Mme B... a été admise au bénéfice de l'aide juridictionnelle totale par une décision du bureau d'aide juridictionnelle du 30 juin 2023.
Vu les autres pièces du dossier.
Vu :
- la convention européenne de sauvegarde des droits de l'homme et des libertés fondamentales ;
- la convention internationale des droits de l'enfant ;
- le code de l'entrée et du séjour des étrangers et du droit d'asile ;
- la loi n° 91-647 du 10 juillet 1991 ;
- le code de justice administrative.
Les parties ont été régulièrement averties du jour de l'audience.
Le président de la formation de jugement a dispensé la rapporteure publique, sur sa proposition, de prononcer ses conclusions à l'audience.

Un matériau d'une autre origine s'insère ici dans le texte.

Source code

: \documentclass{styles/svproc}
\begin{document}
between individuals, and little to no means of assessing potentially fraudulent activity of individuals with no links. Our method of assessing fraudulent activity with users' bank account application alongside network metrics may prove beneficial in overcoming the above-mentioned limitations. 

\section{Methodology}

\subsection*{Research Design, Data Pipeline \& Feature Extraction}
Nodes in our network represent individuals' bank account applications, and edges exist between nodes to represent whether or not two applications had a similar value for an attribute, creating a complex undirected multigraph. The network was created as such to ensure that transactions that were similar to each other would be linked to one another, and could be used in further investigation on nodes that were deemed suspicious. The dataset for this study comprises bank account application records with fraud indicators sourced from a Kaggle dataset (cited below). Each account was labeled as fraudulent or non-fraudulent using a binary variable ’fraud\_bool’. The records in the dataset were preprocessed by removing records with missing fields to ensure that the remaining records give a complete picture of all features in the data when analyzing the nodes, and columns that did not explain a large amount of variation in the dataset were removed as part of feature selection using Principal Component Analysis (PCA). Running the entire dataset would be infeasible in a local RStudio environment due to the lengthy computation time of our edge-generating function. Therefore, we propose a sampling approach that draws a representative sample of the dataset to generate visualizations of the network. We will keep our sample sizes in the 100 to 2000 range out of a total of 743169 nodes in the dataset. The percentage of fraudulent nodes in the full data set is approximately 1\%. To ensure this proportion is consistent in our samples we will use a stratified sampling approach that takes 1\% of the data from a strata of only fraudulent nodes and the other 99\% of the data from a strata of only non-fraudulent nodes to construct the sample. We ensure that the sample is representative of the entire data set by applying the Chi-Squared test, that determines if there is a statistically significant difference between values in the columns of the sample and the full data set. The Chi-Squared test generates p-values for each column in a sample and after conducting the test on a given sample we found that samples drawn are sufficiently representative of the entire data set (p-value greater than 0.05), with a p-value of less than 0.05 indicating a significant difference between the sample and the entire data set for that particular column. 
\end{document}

Le rapport C... Brodier, première conseillère, a été entendu au cours de l'audience publique.
Considérant ce qui suit :
1. Mme B..., ressortissante russe d'origine tchétchène née en 1985, est entrée sur le territoire français le 4 octobre 2016, en compagnie de ses quatre enfants mineurs. Elle a fait l'objet d'une décision de transfert vers les autorités polonaises, avant que sa demande d'asile ne soit examinée par les autorités françaises. Celle-ci a été rejetée par des décisions de l'Office français de protection des réfugiés et apatrides du 16 octobre 2018 et de la Cour nationale du droit d'asile du 20 mai 2019. Par un arrêté du 29 avril 2021, la préfète du Bas-Rhin lui a alors fait obligation de quitter le territoire français. Le 25 novembre 2021, Mme B... a sollicité la délivrance d'un titre de séjour sur le fondement des articles L. 423-23 et L. 435-1 du code de l'entrée et du séjour des étrangers et du droit d'asile. Par un arrêté du 30 juin 2022, la préfète du Bas-Rhin a refusé de faire droit à sa demande, lui a fait obligation de quitter le territoire français dans le délai de trente jours et a fixé le pays de destination. Mme B... relève appel du jugement du 26 janvier 2023 par lequel le tribunal administratif de Strasbourg a rejeté sa demande tendant à l'annulation de cet arrêté.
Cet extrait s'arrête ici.